Mr. DiCaprio, with his movie star status, can stand still and be Jay Gatsby for both have money, power and mystery. But Mr. DiCaprio, just as Mr. Maguire, has boyish features in his face that the lines of experience have been powerless to evict. It is a hindrance when Mr. DiCaprio has to portray men who have to look danger in the eye (e.g. "Gangs of New York," "The Aviator," "Blood Diamond") but in "The Great Gatsby" it fits the character rather nicely. When Nick first meets Gatsby, Gatsby’s a free-wheeling millionaire playboy. When Gatsby reveals his desire for Daisy Mr. DiCaprio turns him into a young school boy going on his first date. Gatsby glows with love when he is finally reunited with her. But when that love is threatened we can see a dark transformation come over Gatsby. It is a wonderful performance by Mr. DiCaprio, from being the loving, long lost love of Daisy Buchanan to a disillusioned loner.
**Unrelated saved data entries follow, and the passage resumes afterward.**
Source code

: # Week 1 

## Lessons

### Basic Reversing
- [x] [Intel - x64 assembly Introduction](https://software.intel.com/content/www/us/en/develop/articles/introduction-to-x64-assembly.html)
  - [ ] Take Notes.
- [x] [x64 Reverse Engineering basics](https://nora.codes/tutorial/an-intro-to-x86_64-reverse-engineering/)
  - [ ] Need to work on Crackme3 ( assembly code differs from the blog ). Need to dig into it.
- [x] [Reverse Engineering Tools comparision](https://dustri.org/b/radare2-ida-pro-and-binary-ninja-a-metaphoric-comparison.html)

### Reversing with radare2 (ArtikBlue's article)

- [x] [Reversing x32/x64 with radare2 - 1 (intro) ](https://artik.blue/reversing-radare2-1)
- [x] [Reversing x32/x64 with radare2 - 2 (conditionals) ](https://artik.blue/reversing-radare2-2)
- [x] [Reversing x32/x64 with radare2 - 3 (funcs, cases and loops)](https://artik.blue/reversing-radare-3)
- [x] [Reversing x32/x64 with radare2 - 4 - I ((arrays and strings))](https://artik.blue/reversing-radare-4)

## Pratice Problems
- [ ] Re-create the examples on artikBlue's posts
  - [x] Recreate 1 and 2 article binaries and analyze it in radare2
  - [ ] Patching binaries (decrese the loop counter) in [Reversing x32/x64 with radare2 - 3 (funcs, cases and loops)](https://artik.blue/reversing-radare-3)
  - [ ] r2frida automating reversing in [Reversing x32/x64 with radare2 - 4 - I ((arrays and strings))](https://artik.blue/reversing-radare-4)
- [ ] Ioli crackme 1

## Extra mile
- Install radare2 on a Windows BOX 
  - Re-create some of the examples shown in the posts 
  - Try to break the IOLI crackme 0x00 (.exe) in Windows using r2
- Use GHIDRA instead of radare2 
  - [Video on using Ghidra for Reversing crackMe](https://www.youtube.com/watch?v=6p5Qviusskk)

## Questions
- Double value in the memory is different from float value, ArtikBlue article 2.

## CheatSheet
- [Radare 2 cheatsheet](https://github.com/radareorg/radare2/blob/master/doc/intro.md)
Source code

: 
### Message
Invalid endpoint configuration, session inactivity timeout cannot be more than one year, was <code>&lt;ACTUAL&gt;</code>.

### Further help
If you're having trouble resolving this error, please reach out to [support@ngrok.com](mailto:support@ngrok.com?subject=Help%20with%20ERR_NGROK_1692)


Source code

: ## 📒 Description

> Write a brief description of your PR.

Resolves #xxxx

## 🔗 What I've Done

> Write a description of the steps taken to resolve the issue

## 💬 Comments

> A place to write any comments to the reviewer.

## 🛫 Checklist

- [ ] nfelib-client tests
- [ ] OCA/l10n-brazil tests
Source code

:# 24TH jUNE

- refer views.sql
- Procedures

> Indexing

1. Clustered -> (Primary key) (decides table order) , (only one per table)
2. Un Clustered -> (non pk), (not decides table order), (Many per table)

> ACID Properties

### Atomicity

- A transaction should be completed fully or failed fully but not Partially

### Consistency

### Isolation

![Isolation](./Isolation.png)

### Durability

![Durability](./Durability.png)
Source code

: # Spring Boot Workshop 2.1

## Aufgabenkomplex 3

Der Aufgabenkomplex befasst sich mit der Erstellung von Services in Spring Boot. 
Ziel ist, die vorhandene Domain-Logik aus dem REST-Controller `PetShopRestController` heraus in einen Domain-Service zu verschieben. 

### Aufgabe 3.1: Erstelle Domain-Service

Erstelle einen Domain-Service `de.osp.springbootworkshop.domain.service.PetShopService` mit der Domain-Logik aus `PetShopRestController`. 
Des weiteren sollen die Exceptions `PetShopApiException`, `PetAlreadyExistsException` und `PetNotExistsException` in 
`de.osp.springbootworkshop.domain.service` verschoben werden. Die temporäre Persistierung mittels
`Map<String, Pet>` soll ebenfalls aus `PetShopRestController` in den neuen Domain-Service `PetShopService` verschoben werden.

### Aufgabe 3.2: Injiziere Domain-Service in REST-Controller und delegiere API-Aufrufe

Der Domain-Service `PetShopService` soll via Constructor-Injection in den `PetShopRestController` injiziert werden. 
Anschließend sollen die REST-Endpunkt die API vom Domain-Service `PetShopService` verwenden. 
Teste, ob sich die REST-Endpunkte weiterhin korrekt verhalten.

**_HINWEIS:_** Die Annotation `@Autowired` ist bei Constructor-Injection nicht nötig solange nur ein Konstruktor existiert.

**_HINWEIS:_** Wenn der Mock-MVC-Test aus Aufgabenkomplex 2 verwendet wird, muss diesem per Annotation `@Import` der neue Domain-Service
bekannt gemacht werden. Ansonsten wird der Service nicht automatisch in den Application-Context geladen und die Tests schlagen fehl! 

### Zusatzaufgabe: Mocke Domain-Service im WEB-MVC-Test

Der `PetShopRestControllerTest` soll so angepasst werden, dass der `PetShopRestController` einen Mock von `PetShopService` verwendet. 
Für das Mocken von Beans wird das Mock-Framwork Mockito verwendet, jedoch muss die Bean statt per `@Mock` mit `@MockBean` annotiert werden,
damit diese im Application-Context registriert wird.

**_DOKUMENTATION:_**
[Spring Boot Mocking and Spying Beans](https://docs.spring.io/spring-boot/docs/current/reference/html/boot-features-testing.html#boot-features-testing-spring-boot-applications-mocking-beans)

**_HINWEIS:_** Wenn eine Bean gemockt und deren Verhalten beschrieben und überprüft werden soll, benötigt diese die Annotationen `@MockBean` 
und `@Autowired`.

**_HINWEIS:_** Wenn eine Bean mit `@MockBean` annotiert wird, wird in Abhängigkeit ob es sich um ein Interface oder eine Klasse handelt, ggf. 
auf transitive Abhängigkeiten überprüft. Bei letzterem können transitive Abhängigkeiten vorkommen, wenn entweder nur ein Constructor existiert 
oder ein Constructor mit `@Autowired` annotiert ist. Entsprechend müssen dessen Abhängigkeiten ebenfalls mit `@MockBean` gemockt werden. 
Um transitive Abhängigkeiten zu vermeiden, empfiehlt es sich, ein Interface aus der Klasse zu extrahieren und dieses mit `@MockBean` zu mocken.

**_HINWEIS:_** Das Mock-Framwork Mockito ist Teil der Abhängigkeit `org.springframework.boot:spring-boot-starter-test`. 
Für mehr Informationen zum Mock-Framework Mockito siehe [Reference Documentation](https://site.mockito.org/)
Mr. Luhrmann has surrounded Mr. DiCaprio with a cast that could fit into anyone’s ideal image of the characters they have conjured up while reading the novel. Ms. Mulligan is Daisy. She is a young woman whose only hobby is to milk the days away in leisure while giving Tom the occasional headache whenever his mistresses invade her space. That is the extent of her life until Gatsby re-enters it. Ms. Mulligan bounces about in giddy excitement from once again being able to taste young love. But there is a limit that Daisy’s intellect and courage can handle. Faced with a choice that could release her from her serenity her lack of fearlessness keeps her anchored. Ms. Mulligan has the charm and the radiance of life that makes Daisy lovable but when the heat turns up the actress shows us the iceberg that makes up her soul. As Tom, Mr. Edgerton gives the least developed character some spice. Doing his best Richard Burton impression Mr. Edgerton intensifies the heart rate of the scenes he’s in and turns a cad credible when he competes for Daisy’s loyalty with Gatsby.
This fine enactment of "The Great Gatsby" is done on a colorful canvas that Mr. Luhrmann has painted. In all of Mr. Luhrmann’s movies, and this one is no exception, he flexes every muscle in the canon of filmmaking. From rich color palates to camera movements to new arraignments of contemporary pop songs to imaginative production designs there is no mistaking that one is watching a movie extravaganza and that is not a negative. Mr. Luhrmann who is gifted with an imaginative visual style uses Fitzgerald’s visual prose as a blueprint from the breeze filled curtains during Daisy’s introduction to the menacing eyes in the expired ophthalmologist advertisement on a decrepit billboard. The making of this movie in three dimensions is another toy you can feel Mr. Luhrmann enjoyed playing with.
But the joy Mr. Luhrmann had from making "The Great Gatsby" can be felt through the story that explores familiar territory for the filmmaker ("Romeo + Juliet", "Moulin Rouge!"). That is a protagonist who goes after love but once they obtain it find that it is too slippery an object to hold on to. Mr. Luhrmann is still unable to find a character who can capture love and we are better off for it.